The prosecution must prove guilt beyond a reasonable doubt
in a criminal case, but in civil cases the burden is lighter. In the Freddie Gray case,
the city of Baltimore settled the civil suit with a $6.4 million dollar payment
to the family, in advance of the criminal trial, which is unusual. However as
one legal expert explained on CNN, jurors will still be aware that the bar is
set lower in the civil case. Similarly, in the Laquan McDonald case, the Chicago City council approved a $5 settlement while the case was still being investigated (“City Council approves $5 million settlement stemming from fatal police shooting,” Chicago Sun Times, 4/15/15). In the Eric Garner case, in which there were equal
amounts of racial overtones that caused outrage against the police, the city settled with the Garner family for $5.9 million, while the policeman who administered the choke hold that killed Garner wasn’t even indicted. The Ferguson case, involving the death of Michael Brown, failed to result in a criminal indictment, though his parents have filed a civil suit. One of the most famous cases of civil verdicts being awarded when a defendant
was acquitted of criminal charges was, of course, the $25 million that O.J.

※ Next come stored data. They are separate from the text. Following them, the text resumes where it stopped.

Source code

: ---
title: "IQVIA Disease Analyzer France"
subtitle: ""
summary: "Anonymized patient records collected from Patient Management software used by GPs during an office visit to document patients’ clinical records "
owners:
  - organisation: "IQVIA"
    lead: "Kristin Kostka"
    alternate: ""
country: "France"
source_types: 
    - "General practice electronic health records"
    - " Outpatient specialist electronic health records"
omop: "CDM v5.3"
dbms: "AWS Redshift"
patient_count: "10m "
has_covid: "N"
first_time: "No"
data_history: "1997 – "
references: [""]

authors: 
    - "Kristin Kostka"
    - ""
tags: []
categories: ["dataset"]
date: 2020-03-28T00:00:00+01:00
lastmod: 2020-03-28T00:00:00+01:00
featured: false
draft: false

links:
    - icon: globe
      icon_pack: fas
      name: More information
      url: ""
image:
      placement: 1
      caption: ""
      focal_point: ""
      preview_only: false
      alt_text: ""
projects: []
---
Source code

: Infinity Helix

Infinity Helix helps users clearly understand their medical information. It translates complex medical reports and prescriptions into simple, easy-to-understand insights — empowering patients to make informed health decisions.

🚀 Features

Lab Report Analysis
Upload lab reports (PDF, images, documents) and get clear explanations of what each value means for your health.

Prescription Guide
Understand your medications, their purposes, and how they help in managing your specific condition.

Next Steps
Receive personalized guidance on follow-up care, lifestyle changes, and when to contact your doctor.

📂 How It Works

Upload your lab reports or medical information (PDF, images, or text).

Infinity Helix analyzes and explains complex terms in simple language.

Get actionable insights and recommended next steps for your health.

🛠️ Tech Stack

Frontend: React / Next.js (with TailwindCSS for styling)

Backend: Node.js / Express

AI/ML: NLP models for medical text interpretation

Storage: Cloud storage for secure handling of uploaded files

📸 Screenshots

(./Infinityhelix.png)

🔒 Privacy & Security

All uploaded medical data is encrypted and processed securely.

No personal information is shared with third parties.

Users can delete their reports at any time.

Simpson was ordered to pay to the families of his deceased wife Nicole Brown
Simpson and Ronald L. Goldman. More recently The Times reported that the relatives of Robert Durst’s wife Kathleen McCormack Durst are suing him for $100 million under something called the "right to sepulcher," what The Times story describes as “a rarely used New York law granting family members the immediate right to possession of a body for burial” (“Family of Robert Durst’s First Wife Sues Him for $100 Million in Her Disappearance,"11/30/15). God may work in mysterious ways his wonders
to perform, but so does the law. The paying of a civil penalty where a guilty
verdict has not been reached, as in the Simpson case, is a kind of equivocation
that flies in the face of finality. What’s a civil penalty really saying? The law
recognizes that damage has occurred under suspicious circumstances and though
it sometimes can offer no remedy to the aggrieved in the form of a criminal conviction, it does offer some solace to the aggrieved in the form of a punishment and a threat to future wrongdoers. Punitive damages are what this is called. The City of New York can
plainly pay, but O.J. Simpson didn’t have the $33.5 million
deriving from both the civil suit and a separate $8.5 million owed the Goldman
family for “compensatory damages” (“20 years later winning OJ civil suit was never a ‘pot of gold,'"CNBC,
6/11/14). The lawyers for these civil cases that lie in the shadows of failed
convictions are a little like ambulance chasers. And one wonders about a whole new generation of bottom feeders whose careers it will be to profit from murder and mayhem.